Ready for some updates? Great! Because as of July 12, the U.S. Equal Employment Opportunity Commission (EEOC) updated its Technical Assistance Questions and Answers on COVID-19 testing and vaccine in the workplace.
One major change is to A.6. “Under the ADA, may an employer, as a mandatory screening measure, administer a COVID-19 viral test (a test to detect the presence of the COVID-19 virus) when evaluating an employee’s initial or continued presence in the workplace?”
Previously, the EEOC said the Americans with Disabilities Act (ADA) standard for conducting medical exams was always met for employers to do worksite COVID-19 viral screening testing. However, the EEOC has changed its stance somewhat. Now, employers will need to assess if the current pandemic and individual workplace circumstances justify testing employees to prevent workplace transmission of COVID-19. It even offers things to consider when making this assessment like community transmission levels and the different types of contact between employees in the workplace.
This new guidance doesn’t mean this type of testing isn’t warranted. It’s a reaction due to the changing pandemic circumstances and places the individual assessment of if the testing is needed and consistent with the requirement of the ADA in the hands of employers.
Other key takeaways
- A.5. Employers are still allowed to require a note from a qualified medical professional stating the employee can safely return to work after being out with COVID-19. It’s allowed by the ADA even if the inquiry is disability-related because the ADA standard requires such inquiries to be job-related and consistent with business necessity. It meets the business necessity requirement because it’s related to the possibility of transmission and/or related to an employer’s objective concern about whether an employee can do aspects of their job, like physical exertion.
- A.7. Employers can no longer require antibody testing before allowing an employee to return to work. Reason: The Centers for Disease Control and Prevention (CDC) stated as of July 2022 that antibody testing may not show if an employee currently has COVID-19 nor prove the employee is immune to COVID-19. Therefore, it can’t be used to determine if an employee may return to the workplace. That also means it doesn’t meet the ADA’s “business necessity” standard for employee medical exams or injuries.

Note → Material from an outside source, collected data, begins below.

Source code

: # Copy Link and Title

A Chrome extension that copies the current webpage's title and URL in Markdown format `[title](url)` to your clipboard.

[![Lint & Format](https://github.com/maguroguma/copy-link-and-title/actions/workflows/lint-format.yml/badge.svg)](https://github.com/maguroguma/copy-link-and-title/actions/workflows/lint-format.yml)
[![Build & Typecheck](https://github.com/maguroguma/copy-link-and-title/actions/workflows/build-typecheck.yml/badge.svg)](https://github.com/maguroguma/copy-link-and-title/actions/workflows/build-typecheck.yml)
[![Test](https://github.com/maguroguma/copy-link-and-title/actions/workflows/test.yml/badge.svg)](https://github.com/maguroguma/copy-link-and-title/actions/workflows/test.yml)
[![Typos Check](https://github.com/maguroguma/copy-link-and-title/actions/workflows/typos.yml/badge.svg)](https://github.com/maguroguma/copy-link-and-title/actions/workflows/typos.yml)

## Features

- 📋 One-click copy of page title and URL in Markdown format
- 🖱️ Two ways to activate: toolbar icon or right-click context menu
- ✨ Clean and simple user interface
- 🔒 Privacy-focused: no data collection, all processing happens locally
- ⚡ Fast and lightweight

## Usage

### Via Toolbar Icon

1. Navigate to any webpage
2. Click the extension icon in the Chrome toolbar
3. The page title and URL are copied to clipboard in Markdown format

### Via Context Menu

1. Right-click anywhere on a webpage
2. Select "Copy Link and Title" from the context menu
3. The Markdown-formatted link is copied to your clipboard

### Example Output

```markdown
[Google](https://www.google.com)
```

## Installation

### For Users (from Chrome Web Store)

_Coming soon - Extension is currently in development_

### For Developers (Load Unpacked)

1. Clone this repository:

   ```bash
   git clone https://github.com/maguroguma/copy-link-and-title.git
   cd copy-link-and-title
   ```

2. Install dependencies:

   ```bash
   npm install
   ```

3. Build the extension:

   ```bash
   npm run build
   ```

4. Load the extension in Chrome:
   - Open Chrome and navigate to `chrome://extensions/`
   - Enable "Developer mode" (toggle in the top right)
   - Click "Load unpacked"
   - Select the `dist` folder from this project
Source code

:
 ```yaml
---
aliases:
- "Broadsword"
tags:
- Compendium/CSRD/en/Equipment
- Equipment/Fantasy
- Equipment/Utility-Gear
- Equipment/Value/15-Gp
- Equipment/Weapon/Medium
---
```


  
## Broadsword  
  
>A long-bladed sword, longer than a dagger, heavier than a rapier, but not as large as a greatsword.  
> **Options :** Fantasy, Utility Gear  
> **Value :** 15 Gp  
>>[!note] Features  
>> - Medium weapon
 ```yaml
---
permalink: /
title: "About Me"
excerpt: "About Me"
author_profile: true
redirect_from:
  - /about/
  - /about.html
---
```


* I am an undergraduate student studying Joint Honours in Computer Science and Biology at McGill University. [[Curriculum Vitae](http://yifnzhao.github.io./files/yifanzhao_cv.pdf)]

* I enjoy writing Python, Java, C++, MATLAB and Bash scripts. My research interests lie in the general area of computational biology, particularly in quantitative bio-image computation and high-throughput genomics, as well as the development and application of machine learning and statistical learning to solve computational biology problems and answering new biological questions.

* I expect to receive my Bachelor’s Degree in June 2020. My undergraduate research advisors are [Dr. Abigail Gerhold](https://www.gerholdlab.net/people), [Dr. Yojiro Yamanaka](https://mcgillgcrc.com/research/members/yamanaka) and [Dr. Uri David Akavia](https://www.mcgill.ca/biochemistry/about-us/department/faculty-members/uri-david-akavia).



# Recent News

Job applicants and COVID-19
- C.1. Employers may still screen job applicants for symptoms of COVID-19, after making a conditional job offer, if they do it for all new employees in the same job type. And this is true even if the applicant has a disability. If an employer requires everyone – visitors, contractors, employees, etc. – who enter the workplace to be screened, it may screen applicants in the pre-offer stage who need to be in the workplace as part of the application process. If they ask additional questions that aren’t asked to everyone else who gets screened, that’s “an illegal pre-offer disability-related inquiry and/or medical examination.”
- C.4. If an individual tested positive for COVID-19, has symptoms of it or has been recently exposed, an employer can withdraw a job offer if it requires the job applicant to start immediately. However, the EEOC advised that the employer consult and follow current CDC guidance on when it’s safe for someone to end isolation and safely reenter the workplace. According to this guidance, an employer may withdraw a job offer if the person must start work immediately and be in proximity to others. The CDC recommends they not be. However, employers should also consider if the isolation or quarantine time is a short period to move out the start date or offer remote work when possible.
- C.5. An employer can’t postpone a start date or withdraw a job offer because it’s concerned the new employee is older, pregnant or has an underlying medical condition that puts them at increased risk from COVID-19. Even if the employer is trying to protect the person it doesn’t excuse unlawful discrimination action.
ADA reasonable accommodations
- D.17. The pandemic may result in excusable delays during the interactive process of reasonable accommodations. While some of the pandemic-created issues may no longer exist, the pandemic continues to evolve and new issues may arise. So, it’s possible new challenges that interfere with responding expeditiously to a request for accommodations may crop up. Returning to the workplace may also cause numerous requests for accommodation which may justify a delay to an accommodation that an employee is legally entitled to.
- D.18. Despite federal agencies having timelines in their written reasonable accommodation procedures, situations created by the “current” pandemic may constitute an “extenuating circumstance” exceeding the normal timeline.